Przez ostatnie pół roku zagłębiałam się w rejony muzyczne, które kompletnie mnie nie pociągały. Mało kiedy czułam miętę do usłyszanego kawałka, nie mówiąc o prawdziwych ciarach. Ulubione krążki nie cieszyły. Na głośnikach i słuchawkach osiadł kurz. Co Ty robisz, gdy zabraknie w Twoim życiu muzyki?

Ten post początkowo miał być o tym, jak dobrze mi się słucha Stealth. Jednak tak dawno tu nie pisałam, że przybrał zupełnie inny kształt. Dlatego Stealth będzie soundtrackiem, do którego przesłuchania ogromnie Was zachęcam. 

I don’t need your love, and I don’t want to waste your time

Czy mieliście kiedyś taką sytuację, gdy zorientowaliście się, że dawno nie słuchaliście muzyki? Jak to się stało, osoba, która nie mogła sobie wyobrazić wyjścia z domu bez słuchawek, nagle orientuje się, że dawno nie odkryła nic nowego? Czy to znaczy, że przestaliście kochać muzykę? A może tak naprawdę nigdy jej nie potrzebowaliście tylko wpychaliście w siebie na siłę, jak kawę w poniedziałkowy poranek?

Nie, to nie to.

Doszłam ostatnio do przekonania, że tak jak ze wszystkim, tak i z muzyką, można czasami dostać przeciążenia. Zwłaszcza, jeśli zapędzamy się w nieznane nam rejony i zaczynamy słuchać dużo muzyki, do której nie czujemy mięty, a kolejne kawałki zaczynają się zlewać w całość. Zaczęłąm czuć pewnego rodzaju monotonię, a do głowy zakradła się niechęć. Niechęć do słuchania, poznawania, zapętlania. Nawet powroty do ulubieńców dawały tylko krótkotrwałe efekty. Potańczyłam przy bardziej skocznym kawałku, pozachwycałam się głębią innego, uśmiechnęłam się do dawno zapomnianego hitu. Tylko po to by odłożyć słuchawki na kolejne tygodnie.

 

I’ve crossed every line, Broken every boundary, And now it’s retribution time

I tak się zastanawiam – co sprawiło, że przestałam słuchać muzyki? Dlaczego nie zabieram ze sobą słuchawek na podróż? Gdzie się one w ogóle podziały? Dlaczego nie przesłuchałam jeszcze najnowszych krążków ulubionych artystów? Czy to zablokowanie walla na fb sprawiło, że przestały do mnie docierać jakiekolwiek muzyczne informacje?
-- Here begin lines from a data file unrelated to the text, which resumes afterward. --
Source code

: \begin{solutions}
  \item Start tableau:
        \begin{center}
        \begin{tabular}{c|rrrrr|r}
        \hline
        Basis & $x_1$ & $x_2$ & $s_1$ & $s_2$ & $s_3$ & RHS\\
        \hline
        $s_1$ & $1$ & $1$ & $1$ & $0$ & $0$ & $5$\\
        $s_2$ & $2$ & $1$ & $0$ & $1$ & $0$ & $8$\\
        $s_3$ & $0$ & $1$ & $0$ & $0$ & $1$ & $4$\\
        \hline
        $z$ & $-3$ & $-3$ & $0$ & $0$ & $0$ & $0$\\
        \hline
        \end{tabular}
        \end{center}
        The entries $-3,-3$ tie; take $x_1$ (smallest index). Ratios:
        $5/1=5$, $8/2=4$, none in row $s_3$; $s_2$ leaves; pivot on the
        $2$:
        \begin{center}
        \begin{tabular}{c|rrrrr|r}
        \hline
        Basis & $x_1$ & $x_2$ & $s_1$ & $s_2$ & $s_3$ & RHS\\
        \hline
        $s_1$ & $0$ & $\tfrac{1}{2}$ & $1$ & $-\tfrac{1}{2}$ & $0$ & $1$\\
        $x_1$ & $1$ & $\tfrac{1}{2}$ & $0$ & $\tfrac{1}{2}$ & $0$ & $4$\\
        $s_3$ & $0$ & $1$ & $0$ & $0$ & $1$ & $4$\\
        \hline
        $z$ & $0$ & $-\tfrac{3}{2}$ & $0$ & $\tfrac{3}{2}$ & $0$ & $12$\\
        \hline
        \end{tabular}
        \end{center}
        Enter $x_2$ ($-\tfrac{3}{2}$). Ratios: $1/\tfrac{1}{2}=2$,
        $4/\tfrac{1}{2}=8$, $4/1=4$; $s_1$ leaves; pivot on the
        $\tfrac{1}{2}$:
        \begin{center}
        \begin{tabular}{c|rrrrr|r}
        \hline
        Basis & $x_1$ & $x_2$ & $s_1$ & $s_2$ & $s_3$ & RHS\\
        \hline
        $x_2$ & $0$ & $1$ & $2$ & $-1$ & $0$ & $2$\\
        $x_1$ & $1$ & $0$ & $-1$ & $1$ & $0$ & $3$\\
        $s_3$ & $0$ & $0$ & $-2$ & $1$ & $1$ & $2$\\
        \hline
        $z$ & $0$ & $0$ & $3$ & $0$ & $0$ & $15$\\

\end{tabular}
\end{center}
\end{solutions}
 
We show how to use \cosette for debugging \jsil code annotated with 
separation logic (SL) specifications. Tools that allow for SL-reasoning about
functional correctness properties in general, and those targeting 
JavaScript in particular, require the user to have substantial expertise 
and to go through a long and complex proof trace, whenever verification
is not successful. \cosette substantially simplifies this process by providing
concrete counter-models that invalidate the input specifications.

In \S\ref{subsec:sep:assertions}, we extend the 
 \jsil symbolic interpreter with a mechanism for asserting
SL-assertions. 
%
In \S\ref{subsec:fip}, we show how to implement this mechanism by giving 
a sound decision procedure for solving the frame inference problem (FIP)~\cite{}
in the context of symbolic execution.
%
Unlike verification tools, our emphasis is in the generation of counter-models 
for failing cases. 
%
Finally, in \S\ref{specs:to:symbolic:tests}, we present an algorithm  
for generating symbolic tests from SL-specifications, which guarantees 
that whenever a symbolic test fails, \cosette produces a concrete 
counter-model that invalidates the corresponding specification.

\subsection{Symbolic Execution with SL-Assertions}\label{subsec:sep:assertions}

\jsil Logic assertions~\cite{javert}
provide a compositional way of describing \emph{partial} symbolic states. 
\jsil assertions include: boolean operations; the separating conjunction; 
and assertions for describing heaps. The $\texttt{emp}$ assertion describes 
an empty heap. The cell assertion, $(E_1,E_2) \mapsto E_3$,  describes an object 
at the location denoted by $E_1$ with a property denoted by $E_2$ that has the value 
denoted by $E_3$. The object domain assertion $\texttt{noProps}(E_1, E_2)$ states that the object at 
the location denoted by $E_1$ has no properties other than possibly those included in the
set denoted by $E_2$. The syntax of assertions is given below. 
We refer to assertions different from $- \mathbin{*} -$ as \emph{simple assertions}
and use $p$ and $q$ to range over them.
Co Ty robisz, gdy zabraknie w Twoim życiu muzyki?

 

I haven’t seen you smile in like forever

Ostatnio odkopałam słuchawki i zaczęłam na nowo odpalać Spotify na komputerze w pracy. Zaczynając od lekkiej, pobudzającej elektroniki, zaczęłam przeglądać stare playlisty. Czuję, że powoli wracają mi muzyczne kolory. Uśmiecham się do dobrych wokali, ciekawych historii i tych wszystkich smaczków, które kiedyś mi się podobały.
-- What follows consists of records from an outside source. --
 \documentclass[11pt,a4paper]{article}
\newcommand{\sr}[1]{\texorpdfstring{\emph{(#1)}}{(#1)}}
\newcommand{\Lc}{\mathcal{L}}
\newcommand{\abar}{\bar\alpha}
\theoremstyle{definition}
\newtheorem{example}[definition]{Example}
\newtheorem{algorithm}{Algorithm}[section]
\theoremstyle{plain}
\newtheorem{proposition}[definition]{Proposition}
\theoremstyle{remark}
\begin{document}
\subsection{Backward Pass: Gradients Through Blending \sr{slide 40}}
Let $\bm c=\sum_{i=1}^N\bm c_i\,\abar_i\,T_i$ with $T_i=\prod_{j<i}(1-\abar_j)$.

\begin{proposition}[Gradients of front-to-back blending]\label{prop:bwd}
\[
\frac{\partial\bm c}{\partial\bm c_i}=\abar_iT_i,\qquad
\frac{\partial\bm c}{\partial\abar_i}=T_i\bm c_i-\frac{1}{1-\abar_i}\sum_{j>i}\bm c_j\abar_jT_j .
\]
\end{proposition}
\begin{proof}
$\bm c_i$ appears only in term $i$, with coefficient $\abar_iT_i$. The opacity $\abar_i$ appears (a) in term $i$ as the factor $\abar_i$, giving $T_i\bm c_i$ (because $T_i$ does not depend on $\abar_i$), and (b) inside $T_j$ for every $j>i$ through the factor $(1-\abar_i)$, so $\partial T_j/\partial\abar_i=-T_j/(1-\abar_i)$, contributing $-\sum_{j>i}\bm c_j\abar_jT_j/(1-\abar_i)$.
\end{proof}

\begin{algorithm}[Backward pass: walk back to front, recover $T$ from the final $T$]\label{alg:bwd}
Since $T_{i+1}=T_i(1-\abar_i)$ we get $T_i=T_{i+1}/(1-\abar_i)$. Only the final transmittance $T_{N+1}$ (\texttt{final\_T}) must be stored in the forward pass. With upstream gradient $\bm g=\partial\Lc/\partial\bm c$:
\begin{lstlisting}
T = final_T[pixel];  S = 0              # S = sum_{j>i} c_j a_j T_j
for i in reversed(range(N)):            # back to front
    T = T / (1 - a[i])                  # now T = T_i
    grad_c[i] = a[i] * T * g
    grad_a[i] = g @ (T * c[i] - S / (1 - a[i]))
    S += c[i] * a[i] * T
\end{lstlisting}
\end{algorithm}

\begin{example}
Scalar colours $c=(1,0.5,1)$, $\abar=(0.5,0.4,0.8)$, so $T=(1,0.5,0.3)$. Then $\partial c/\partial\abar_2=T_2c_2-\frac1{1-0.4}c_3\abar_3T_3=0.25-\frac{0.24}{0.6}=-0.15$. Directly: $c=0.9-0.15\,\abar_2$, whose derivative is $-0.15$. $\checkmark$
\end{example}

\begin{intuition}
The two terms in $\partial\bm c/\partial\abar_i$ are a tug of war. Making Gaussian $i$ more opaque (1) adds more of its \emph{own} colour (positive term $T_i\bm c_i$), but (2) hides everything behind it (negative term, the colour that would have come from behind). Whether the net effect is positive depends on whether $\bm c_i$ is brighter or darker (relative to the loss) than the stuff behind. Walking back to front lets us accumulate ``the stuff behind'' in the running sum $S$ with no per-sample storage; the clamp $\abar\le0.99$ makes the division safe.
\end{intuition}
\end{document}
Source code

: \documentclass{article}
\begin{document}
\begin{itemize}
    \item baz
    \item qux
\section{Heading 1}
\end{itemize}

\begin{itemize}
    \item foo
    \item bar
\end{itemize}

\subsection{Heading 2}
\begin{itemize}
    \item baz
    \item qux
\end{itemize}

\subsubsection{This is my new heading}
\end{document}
Wróciłam do swojej muzyki. Do korzeni. Do tych artystów, dla których Wy przyszliście do mnie. Nie odkrywam nowości, odkopuję to co już było. Dałam sobie czas na zatrzymanie się i cieszenie dźwiękami, które już lubię.

A może o to chodzi? Może, tak jak cały nasz świat, wpadłam w pogoń za nowościami, nie dając sobie czasu na przetrawienie tego co mi się naprawdę podoba?

 

Let me introduce myself, My name’s whatever you want it to be

Stealth pięknie wpasował się w ten post swoimi piosenkami. Mimo, że nie uważam go za wybitnego artystę, to potrafi sprawić, że zapętlam jego piosenki. Czuję się dobrze z jego muzyką.

Mam nadzieję, że nie zabraknie Wam nigdy muzyki. A jeśli tak się stanie, możecie do mnie napisać. Jestem ciekawa czy są osoby, które mają podobne odczucia.